Wichita: Bridges over Kellogg Design Process
A five-mile highway improvement east of downtown Wichita, the Kellogg project makes a grand gesture through the plains. Using the influences of local geology, industry, history, and the imagery of wind through the prairie, we sought to contextualize this stretch of road. The highway runs through a stepped canyon of wavy walls with wind and grass patterns planted with native landscaping. Crossing this canyon are two bridges. This bridges need to span the site and relate back to it. We created this link by adding form to their sides, transforming basic bridges into sculptural elements.
Influenced by streamlined aeronautic forms, our first bridges had modified concrete barrier rails. Shaping these necessary safety elements elevates them beyond typical highway barriers into sculptural gestures that pull one’s eyes through the site.
Our design process involved exploring many iterations and selecting the most fitting for the bridge.

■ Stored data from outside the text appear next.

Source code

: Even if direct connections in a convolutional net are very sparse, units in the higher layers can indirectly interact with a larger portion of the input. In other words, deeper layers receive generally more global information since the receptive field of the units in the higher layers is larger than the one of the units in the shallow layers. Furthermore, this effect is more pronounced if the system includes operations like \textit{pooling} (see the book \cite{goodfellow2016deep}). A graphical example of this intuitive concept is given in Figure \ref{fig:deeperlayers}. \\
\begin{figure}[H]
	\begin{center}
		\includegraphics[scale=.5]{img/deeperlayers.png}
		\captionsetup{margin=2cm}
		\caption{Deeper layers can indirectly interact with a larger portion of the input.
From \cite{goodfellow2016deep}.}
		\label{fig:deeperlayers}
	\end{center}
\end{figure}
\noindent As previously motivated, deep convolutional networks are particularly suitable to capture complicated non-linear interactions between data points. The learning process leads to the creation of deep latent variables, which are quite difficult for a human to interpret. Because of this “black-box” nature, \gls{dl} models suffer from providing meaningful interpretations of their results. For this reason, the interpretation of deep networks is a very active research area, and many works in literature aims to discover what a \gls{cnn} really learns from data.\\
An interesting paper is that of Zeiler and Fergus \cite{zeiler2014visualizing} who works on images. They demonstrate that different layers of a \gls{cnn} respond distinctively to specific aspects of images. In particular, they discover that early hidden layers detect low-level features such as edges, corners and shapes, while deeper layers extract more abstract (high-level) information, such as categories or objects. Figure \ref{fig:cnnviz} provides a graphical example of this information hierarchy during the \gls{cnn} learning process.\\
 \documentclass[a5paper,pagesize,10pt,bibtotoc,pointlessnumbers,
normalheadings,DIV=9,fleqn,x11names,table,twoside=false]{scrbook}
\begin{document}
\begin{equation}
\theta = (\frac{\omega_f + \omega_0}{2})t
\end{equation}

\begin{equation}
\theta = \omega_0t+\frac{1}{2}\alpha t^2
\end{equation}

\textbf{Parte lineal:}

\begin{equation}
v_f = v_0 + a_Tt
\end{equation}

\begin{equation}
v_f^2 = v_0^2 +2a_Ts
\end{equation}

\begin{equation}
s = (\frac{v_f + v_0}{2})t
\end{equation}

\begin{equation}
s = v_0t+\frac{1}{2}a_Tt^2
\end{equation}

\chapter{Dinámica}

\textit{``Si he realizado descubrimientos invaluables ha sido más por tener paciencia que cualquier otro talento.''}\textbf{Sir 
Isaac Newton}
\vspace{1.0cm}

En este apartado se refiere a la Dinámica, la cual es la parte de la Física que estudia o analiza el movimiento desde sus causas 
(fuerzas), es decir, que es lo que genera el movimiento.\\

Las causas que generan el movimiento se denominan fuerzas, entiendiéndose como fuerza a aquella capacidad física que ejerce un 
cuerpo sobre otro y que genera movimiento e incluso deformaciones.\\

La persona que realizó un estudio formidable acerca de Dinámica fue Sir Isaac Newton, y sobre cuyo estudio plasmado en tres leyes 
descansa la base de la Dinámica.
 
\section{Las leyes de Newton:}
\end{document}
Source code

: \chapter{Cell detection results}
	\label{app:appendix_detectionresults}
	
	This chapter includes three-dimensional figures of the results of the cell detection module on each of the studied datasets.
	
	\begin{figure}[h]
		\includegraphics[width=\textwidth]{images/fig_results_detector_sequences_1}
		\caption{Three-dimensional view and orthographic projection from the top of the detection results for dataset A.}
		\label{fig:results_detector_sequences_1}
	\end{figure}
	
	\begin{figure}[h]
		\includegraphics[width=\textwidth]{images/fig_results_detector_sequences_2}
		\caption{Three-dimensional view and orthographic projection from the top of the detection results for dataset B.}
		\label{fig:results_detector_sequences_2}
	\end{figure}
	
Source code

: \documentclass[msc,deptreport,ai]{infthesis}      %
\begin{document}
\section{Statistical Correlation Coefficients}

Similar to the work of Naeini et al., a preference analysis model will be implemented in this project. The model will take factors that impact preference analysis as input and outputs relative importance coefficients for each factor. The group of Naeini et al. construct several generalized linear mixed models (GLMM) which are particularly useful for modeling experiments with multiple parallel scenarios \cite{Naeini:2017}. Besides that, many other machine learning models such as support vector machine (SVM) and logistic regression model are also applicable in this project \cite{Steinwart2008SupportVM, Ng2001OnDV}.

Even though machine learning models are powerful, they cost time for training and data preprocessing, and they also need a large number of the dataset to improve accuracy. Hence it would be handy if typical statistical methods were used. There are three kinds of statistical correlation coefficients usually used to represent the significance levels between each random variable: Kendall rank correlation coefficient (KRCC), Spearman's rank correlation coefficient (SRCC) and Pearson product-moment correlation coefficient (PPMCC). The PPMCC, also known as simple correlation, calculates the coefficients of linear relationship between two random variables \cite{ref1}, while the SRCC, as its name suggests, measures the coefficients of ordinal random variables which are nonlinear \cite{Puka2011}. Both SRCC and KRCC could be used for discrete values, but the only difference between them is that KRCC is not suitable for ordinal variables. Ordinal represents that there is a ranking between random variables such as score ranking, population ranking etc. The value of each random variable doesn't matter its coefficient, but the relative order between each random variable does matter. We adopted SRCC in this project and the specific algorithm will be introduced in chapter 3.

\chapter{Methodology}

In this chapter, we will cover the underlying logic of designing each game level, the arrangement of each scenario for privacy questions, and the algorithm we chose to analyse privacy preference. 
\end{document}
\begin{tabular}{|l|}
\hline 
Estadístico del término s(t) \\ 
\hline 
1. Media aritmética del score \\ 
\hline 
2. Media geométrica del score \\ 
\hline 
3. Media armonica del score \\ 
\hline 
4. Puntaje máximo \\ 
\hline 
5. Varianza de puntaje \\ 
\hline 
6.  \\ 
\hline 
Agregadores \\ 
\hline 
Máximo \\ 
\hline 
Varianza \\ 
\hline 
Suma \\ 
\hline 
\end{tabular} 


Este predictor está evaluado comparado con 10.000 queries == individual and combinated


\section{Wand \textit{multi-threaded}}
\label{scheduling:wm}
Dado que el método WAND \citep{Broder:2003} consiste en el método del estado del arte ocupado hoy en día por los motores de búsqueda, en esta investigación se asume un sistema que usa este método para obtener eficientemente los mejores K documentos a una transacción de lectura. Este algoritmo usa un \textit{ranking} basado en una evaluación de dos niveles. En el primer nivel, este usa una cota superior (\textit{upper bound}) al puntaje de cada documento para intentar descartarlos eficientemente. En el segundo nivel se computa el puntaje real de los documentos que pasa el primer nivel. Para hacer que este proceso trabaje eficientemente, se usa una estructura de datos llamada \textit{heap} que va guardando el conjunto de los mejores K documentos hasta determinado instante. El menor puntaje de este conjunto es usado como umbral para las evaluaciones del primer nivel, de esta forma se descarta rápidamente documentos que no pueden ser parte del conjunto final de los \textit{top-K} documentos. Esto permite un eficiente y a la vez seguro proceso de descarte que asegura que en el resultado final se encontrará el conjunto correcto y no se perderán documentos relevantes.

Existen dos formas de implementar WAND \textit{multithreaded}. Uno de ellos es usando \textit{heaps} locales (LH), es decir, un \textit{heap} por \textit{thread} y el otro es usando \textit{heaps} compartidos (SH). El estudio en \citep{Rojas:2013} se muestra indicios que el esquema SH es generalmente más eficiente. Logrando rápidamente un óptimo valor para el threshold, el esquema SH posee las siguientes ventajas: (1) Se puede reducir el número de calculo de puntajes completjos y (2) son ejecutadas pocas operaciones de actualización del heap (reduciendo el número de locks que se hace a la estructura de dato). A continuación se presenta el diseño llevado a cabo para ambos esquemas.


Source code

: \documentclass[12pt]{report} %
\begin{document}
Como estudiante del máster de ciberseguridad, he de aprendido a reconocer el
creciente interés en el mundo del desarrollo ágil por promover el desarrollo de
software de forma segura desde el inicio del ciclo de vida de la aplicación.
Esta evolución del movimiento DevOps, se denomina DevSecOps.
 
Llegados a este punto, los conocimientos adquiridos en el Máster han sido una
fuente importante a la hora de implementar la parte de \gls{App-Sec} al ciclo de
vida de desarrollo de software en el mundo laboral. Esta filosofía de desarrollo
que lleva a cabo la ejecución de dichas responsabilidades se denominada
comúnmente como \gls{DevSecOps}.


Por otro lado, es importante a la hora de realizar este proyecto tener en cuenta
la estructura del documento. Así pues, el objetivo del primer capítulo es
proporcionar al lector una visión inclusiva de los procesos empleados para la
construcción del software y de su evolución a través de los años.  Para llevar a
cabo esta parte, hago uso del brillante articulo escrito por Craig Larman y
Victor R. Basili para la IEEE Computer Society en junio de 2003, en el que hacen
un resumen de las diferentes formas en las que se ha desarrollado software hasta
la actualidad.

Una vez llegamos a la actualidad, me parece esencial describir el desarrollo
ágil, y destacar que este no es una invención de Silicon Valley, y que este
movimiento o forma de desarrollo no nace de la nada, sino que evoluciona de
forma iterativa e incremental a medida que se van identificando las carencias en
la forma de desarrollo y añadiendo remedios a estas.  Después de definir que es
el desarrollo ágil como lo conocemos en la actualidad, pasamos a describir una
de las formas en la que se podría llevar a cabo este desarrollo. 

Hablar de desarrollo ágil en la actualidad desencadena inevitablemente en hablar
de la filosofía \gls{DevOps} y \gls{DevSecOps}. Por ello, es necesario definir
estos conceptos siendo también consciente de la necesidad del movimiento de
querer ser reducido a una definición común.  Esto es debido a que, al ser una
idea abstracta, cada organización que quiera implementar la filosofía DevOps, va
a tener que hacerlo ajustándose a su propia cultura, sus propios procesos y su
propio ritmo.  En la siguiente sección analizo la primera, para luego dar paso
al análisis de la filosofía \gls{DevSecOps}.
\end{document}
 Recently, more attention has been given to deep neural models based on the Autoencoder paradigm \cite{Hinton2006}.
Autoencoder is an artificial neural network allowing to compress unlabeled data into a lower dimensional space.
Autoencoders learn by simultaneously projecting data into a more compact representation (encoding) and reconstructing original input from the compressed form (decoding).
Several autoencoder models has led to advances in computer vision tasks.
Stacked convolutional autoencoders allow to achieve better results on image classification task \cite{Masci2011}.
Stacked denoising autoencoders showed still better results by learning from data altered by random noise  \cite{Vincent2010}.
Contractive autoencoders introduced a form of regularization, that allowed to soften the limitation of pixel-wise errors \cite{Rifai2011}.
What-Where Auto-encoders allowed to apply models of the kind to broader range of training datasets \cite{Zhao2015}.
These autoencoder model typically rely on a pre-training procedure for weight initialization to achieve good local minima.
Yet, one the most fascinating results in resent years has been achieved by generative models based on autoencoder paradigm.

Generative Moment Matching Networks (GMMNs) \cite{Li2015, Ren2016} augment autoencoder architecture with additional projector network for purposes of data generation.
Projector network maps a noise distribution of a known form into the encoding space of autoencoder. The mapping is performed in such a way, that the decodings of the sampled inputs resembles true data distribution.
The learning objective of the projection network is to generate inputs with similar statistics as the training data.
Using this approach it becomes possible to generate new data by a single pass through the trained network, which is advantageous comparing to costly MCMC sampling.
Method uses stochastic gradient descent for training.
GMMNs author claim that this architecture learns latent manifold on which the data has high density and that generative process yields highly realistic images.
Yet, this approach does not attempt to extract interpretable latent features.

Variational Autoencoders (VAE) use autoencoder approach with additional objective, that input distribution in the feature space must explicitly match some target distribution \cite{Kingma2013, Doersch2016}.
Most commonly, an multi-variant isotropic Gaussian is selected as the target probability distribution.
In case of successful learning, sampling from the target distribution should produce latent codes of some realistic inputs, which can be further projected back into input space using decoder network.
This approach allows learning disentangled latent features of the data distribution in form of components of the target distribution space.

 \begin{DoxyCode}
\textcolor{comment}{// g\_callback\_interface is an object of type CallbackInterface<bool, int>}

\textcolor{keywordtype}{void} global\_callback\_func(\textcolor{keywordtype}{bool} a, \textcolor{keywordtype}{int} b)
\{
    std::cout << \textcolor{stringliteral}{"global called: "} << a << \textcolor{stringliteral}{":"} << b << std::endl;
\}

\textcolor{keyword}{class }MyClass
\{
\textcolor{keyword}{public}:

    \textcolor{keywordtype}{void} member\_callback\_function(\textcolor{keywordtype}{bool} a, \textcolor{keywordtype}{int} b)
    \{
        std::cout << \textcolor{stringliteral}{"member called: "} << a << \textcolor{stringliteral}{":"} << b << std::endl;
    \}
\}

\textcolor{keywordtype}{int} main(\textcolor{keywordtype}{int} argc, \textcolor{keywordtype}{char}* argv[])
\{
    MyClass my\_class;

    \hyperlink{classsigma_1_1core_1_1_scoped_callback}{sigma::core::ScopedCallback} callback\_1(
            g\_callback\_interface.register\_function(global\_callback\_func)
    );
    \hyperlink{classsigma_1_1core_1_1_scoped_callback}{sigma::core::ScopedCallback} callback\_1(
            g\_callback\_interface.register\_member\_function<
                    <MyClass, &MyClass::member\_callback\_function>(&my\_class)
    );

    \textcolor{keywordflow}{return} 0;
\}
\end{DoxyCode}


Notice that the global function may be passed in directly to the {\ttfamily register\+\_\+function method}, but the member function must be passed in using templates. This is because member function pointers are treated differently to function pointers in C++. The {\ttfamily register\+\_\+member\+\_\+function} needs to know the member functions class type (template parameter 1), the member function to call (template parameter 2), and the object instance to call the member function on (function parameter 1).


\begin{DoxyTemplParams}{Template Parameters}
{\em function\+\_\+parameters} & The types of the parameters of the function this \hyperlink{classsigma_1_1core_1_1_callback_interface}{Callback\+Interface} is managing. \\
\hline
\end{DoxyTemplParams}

Our goal was to tie the curving walls into the bridge with a fluid movement while also establishing a special moment on the bridge.
When modifying the concrete barrier became unfeasible, we move to a concept of mesh screens attached to the bridges. The mesh screens would add form and lighten the appearance of the bridge. At night, they would be illuminated to create beacons at each bridge. The mesh related back to air and sky through both its material and its aeronautic shape.